Marco patted his cheek, pleased that I had noticed. “It’s just a little foundation to keep away the shine. Maybe you should use some.”
“No thanks.” I moved down the bar to a bowl of tortilla chips. Marco followed me.
“A little advice,” he hissed like the valve on an empty can of spray paint. “If somebody offers you concealer, it’s because they can see something that you can’t.”
“I’ll keep that in mind.”
Marco hovered at my elbow, finger stirring his cocktail. “I’ve been looking at your photos,” he said. “Your yellows are too saturated. Winnie the Pooh looks like a big fat banana.”

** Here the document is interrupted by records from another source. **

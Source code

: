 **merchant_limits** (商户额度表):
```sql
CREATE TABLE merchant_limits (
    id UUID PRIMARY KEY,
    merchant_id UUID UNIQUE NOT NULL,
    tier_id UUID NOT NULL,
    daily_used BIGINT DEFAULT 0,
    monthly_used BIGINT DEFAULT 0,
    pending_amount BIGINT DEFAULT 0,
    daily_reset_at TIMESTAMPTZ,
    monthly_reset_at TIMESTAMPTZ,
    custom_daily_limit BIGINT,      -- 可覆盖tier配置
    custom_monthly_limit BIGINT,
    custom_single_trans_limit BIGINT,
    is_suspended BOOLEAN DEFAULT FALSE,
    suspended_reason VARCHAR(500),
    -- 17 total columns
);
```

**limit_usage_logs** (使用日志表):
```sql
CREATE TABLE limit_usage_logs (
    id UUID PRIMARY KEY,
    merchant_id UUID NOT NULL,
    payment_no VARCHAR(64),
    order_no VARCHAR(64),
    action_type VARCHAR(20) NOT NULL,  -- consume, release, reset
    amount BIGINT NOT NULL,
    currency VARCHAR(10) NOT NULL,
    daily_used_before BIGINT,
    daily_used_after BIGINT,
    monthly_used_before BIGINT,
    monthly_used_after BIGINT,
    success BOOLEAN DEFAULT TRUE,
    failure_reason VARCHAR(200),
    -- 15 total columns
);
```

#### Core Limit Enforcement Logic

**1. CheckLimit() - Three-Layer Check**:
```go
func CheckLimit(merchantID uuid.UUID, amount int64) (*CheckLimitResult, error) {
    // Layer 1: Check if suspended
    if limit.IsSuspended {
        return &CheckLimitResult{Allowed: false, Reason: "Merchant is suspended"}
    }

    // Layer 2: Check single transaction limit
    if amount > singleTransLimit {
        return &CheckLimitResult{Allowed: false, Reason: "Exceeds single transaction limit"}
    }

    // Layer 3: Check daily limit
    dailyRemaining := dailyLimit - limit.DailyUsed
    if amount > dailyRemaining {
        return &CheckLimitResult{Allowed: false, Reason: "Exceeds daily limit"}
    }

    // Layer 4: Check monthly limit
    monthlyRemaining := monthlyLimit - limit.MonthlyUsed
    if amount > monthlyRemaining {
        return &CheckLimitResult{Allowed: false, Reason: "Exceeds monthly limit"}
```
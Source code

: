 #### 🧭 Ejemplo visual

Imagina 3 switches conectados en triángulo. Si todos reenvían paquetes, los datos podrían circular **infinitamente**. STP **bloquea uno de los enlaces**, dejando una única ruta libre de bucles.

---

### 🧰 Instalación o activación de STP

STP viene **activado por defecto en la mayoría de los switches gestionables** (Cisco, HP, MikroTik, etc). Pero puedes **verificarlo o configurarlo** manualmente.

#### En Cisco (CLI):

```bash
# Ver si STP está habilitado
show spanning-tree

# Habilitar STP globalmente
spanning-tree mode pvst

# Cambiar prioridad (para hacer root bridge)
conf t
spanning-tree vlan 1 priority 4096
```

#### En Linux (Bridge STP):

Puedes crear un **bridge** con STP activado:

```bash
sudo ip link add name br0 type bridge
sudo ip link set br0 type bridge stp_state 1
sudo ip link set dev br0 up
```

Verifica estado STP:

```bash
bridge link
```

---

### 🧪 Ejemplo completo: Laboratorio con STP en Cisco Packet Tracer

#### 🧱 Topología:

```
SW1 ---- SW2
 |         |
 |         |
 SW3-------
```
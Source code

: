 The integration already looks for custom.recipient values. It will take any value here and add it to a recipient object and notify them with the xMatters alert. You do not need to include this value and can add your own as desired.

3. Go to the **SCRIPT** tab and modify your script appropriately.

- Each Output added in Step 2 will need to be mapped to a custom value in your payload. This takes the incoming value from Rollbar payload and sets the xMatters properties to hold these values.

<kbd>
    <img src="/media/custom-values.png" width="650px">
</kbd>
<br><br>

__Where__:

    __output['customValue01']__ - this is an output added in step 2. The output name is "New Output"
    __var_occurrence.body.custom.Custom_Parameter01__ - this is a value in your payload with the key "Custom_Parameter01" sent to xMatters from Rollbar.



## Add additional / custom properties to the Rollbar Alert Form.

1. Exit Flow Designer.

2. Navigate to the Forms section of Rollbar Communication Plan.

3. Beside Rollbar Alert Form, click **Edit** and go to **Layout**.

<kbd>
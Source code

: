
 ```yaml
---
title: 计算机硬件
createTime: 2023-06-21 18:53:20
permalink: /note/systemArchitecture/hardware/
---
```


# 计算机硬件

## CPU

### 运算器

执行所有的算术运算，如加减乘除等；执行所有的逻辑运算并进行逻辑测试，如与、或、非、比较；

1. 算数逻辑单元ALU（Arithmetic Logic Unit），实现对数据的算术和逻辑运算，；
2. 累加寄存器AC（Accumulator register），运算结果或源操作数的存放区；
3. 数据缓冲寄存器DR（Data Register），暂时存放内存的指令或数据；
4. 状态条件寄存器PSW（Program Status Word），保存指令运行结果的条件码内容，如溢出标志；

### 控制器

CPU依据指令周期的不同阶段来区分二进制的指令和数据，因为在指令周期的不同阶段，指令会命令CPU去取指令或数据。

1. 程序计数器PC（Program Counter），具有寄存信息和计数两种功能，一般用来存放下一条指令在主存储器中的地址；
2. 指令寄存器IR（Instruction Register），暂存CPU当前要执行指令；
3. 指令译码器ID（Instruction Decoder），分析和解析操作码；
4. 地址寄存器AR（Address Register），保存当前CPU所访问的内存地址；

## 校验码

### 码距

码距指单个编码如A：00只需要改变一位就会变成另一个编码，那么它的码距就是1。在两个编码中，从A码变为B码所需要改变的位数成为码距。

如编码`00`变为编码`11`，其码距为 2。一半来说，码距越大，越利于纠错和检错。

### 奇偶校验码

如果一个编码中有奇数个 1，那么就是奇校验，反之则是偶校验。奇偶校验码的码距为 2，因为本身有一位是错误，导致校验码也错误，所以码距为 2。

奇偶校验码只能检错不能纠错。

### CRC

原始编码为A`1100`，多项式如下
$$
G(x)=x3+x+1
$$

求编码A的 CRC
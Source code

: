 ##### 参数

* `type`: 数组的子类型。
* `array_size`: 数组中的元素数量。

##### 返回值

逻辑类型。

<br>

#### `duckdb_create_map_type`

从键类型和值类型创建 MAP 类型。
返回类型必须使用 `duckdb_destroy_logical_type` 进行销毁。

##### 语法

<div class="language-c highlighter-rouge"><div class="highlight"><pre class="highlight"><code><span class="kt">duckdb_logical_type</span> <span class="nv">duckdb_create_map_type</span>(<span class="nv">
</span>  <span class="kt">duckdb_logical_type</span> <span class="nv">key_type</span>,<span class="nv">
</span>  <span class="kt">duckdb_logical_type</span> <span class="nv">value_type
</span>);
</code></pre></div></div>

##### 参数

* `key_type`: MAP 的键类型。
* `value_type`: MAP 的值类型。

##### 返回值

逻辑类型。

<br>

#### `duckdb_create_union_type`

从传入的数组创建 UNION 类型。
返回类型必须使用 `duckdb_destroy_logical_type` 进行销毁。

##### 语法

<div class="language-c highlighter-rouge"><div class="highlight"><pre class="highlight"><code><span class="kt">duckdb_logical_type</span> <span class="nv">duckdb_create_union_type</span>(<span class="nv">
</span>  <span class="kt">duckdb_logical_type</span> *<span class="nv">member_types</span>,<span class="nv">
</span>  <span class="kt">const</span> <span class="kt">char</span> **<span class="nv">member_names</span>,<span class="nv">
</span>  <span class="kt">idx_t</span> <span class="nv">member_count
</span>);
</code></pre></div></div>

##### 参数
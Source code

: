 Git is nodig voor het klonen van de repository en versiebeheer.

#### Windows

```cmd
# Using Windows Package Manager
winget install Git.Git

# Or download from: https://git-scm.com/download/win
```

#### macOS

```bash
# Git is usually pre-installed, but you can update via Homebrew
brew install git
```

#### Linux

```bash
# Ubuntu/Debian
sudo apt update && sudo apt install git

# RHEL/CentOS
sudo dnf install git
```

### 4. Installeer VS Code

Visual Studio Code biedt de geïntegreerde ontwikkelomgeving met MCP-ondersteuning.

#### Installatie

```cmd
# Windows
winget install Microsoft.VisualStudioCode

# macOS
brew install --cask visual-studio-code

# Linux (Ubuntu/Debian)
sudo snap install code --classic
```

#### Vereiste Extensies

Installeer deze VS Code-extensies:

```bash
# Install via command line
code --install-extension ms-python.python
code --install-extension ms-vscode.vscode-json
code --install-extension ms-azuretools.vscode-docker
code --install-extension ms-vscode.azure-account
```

I pretended to study a jar of salsa, then turned my full attention to the guacamole.
“Also,” he continued, “you should do manual focus. Auto focus is too unreliable. Oh my God, you’re not going to eat that guacamole, are you?”
I couldn’t ignore him any longer. “Yes.”
“But you could be so handsome if you just lost a little weight—like, say twenty pounds.”
“What are you talking about?”
“Or maybe chubby is your thing. I’m just saying, if somebody gives you diet tips—”
“Marco,” I cut him off. “Let’s get a couple things straight. I don’t wear makeup; I don’t take photo advice from Disney kooks, and I’m not overweight. What’s your problem anyway? Why are you such a dick?”
“I’m not a dick,” he sniffed. “I’m a perfectionist.”
“You’re annoying.”
Marco pushed his lower lip out in a petulant pout. “If you don’t want my help, just say so.”
“I. DON’T. WANT. YOUR HELP.”
He couldn’t have looked more insulted if I’d just smeared his lens. “Your negative attitude does not make you popular,” he huffed. “You are bitter and you don’t belong here.” Then he spun around and disappeared into the labyrinth.